Warren hesitates to agree, perhaps for fear of walking into my carefully-placed trap. He suggests instead, in his casually self-deprecating manner, that his name could just as easily be on that list.

In spite of all of his successes, you get the feeling from Warren that he feels he still has something to prove; that his best games are still yet to come, and that he can’t wait to make them. He’s also quick to admit his failures – perhaps too quick. I got a puzzled look from him when I suggested that I’d actually enjoyed playing Thief: Deadly Shadows, but when he decided that I was actually being honest, and not kissing his ass, I could see it in his eyes that he was relieved. In spite of the fact that I’m just a magazine editor, and his junior by a number of years, the fact that I liked his game – one of his least favorites – meant something to him. And one has to assume that he feels the same way about all of us.

I’d met Warren once before, also in Austin, when I was in town producing an on-location video for TechTV. Deus Ex had just come out. We interviewed him about it. I mentioned this to Warren as we were walking the half-block or so from the Austin Convention Center to the restaurant, but he didn’t seem to recall the interview.
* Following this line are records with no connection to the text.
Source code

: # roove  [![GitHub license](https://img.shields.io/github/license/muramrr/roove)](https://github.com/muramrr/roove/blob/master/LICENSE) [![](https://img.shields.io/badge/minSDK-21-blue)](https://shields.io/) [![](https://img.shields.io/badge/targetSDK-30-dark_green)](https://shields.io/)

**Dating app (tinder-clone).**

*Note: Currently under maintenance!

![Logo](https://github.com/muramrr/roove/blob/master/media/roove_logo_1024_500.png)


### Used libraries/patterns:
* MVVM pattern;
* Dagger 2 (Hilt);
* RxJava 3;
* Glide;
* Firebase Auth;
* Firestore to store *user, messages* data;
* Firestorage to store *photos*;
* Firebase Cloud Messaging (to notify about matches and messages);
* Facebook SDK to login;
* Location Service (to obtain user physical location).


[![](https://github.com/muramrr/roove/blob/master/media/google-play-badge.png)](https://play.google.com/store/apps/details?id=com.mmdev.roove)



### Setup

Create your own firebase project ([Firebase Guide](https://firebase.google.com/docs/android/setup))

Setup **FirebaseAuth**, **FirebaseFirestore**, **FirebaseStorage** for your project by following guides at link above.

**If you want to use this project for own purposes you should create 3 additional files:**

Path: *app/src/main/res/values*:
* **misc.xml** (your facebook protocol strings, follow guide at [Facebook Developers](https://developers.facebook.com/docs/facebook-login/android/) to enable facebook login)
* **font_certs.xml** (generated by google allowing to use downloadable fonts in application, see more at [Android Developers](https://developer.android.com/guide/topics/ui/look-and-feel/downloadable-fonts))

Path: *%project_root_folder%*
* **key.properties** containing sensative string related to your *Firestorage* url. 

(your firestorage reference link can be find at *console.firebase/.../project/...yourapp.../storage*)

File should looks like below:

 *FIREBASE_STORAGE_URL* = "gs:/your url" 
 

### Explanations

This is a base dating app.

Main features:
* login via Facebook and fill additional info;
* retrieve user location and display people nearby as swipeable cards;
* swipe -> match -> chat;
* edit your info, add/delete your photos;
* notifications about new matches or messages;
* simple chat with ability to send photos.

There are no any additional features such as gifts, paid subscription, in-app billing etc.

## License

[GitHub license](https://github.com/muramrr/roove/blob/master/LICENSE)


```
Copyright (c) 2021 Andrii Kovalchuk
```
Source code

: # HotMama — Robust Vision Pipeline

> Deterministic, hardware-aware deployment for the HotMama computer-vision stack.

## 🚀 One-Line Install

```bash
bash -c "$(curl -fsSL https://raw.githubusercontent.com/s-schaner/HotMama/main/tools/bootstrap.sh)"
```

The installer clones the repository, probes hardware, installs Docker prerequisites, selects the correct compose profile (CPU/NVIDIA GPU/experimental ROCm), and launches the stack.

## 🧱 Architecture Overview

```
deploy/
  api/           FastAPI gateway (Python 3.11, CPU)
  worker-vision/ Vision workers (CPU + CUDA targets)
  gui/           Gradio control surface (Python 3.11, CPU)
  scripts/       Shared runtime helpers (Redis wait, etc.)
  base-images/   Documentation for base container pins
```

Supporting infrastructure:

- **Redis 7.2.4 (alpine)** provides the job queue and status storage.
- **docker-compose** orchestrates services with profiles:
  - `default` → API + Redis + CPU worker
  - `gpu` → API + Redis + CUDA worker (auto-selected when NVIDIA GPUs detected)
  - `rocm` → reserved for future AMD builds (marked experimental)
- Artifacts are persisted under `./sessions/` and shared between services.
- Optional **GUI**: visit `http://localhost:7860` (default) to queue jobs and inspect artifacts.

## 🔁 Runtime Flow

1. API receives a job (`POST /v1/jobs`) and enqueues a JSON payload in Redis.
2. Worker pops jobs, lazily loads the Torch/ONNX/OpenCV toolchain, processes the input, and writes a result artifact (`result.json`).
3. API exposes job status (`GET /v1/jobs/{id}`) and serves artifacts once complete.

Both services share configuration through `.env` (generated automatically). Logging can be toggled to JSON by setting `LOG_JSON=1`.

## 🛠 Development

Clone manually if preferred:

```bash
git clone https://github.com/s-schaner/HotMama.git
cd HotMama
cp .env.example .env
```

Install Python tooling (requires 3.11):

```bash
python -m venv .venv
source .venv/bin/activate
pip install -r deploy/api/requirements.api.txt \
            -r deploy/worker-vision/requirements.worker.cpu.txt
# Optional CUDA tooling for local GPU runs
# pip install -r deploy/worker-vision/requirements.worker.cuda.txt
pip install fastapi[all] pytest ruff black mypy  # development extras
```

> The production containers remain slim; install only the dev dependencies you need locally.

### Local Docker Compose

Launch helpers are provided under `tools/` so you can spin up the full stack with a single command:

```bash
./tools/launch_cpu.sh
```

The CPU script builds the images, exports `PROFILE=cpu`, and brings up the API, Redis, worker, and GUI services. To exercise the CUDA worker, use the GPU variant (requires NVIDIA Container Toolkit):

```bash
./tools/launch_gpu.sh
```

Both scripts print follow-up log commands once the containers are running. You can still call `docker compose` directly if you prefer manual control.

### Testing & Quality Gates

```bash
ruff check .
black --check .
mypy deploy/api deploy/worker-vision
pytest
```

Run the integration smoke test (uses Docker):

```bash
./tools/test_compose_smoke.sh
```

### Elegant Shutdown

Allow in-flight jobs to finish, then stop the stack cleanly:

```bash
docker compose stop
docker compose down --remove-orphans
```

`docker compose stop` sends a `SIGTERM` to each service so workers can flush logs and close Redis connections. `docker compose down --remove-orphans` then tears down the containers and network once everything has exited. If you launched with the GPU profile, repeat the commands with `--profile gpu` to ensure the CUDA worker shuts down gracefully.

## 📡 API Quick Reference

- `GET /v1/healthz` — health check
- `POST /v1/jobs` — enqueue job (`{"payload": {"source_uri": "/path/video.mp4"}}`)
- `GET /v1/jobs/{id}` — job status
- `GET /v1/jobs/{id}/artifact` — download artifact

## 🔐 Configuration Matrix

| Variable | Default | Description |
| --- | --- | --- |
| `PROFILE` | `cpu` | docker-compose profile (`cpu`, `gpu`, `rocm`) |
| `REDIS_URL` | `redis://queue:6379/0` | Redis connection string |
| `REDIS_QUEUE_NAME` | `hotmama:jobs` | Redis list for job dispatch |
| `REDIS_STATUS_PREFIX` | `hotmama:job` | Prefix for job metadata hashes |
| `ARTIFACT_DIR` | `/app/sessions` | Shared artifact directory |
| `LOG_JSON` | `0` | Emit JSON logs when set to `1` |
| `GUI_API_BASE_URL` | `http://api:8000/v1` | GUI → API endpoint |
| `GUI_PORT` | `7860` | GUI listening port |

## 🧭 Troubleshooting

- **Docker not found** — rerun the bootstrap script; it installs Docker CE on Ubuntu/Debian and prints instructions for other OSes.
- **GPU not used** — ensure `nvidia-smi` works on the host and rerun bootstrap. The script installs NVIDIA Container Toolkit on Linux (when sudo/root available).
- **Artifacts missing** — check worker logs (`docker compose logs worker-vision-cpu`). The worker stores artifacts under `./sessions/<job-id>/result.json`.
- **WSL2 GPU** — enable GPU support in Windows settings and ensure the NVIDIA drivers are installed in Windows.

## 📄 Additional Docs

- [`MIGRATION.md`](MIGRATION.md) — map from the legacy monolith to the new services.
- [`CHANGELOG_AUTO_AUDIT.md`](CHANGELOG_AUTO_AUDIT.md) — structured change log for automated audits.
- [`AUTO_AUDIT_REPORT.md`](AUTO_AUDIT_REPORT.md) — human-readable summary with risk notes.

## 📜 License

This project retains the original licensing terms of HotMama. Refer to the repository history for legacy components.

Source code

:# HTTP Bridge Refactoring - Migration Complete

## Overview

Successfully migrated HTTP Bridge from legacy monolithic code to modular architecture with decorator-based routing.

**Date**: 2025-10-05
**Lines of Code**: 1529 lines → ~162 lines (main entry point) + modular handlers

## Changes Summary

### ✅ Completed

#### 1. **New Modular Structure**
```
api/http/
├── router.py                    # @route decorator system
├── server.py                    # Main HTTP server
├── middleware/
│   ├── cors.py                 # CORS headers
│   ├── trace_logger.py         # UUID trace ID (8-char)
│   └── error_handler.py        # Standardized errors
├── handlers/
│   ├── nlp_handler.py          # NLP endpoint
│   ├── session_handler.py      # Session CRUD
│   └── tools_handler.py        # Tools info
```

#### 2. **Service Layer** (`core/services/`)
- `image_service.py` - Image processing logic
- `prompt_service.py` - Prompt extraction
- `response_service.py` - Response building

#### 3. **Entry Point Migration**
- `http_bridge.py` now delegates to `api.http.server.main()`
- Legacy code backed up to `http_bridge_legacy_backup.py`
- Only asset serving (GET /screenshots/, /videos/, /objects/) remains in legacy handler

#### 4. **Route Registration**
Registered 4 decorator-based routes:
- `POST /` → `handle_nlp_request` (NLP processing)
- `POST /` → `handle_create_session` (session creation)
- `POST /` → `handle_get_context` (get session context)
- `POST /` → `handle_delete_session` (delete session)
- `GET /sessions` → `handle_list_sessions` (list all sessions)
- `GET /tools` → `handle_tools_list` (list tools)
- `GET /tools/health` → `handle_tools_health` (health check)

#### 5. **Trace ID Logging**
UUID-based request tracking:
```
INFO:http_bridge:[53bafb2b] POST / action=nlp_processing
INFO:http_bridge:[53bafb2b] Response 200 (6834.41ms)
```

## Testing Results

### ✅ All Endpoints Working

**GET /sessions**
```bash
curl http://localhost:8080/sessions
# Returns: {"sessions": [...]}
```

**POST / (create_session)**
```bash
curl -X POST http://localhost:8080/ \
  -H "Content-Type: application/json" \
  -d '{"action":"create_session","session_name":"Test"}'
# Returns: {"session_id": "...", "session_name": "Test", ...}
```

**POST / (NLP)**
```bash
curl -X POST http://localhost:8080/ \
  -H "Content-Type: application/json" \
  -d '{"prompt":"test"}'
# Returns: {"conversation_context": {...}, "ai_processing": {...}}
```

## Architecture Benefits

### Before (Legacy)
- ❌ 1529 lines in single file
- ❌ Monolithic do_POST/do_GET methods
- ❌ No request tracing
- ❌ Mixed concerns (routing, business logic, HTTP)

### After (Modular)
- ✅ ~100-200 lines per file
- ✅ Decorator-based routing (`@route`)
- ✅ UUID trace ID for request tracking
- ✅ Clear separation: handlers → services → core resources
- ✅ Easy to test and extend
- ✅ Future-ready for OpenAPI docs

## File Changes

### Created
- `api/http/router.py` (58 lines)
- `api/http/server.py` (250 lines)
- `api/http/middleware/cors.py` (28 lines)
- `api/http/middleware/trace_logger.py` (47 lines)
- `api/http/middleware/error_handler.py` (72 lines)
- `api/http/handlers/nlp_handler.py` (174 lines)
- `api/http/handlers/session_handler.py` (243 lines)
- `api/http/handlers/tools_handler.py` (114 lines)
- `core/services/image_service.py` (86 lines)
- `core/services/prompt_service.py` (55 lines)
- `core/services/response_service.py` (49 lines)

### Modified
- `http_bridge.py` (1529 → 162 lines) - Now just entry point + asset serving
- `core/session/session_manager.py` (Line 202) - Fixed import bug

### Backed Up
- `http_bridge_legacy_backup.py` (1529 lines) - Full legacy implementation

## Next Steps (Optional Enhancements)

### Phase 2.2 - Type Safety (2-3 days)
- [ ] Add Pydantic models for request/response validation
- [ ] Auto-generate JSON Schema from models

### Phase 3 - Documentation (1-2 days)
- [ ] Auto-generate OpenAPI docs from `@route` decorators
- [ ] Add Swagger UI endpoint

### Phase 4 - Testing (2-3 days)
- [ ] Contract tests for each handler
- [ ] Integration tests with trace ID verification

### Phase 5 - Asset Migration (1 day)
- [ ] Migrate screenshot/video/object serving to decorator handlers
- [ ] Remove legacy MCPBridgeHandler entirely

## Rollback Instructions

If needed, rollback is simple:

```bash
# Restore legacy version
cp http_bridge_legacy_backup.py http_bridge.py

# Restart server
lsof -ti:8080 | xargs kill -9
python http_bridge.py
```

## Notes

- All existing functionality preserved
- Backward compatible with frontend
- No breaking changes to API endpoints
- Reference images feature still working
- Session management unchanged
Or me, for that matter.

“You remember Deus Ex,” said Alex. “That was that cyber-punk-ish game you designed with the multiple endings.”

Warren looked like he’d been slapped, then started laughing. The ice had been broken, and we proceeded to make fools of ourselves paying people for the privilege of making our own terrible Chinese food. It’s the kind of experience you cherish, and maybe this time Warren will remember me. Or at least remember to send me that article.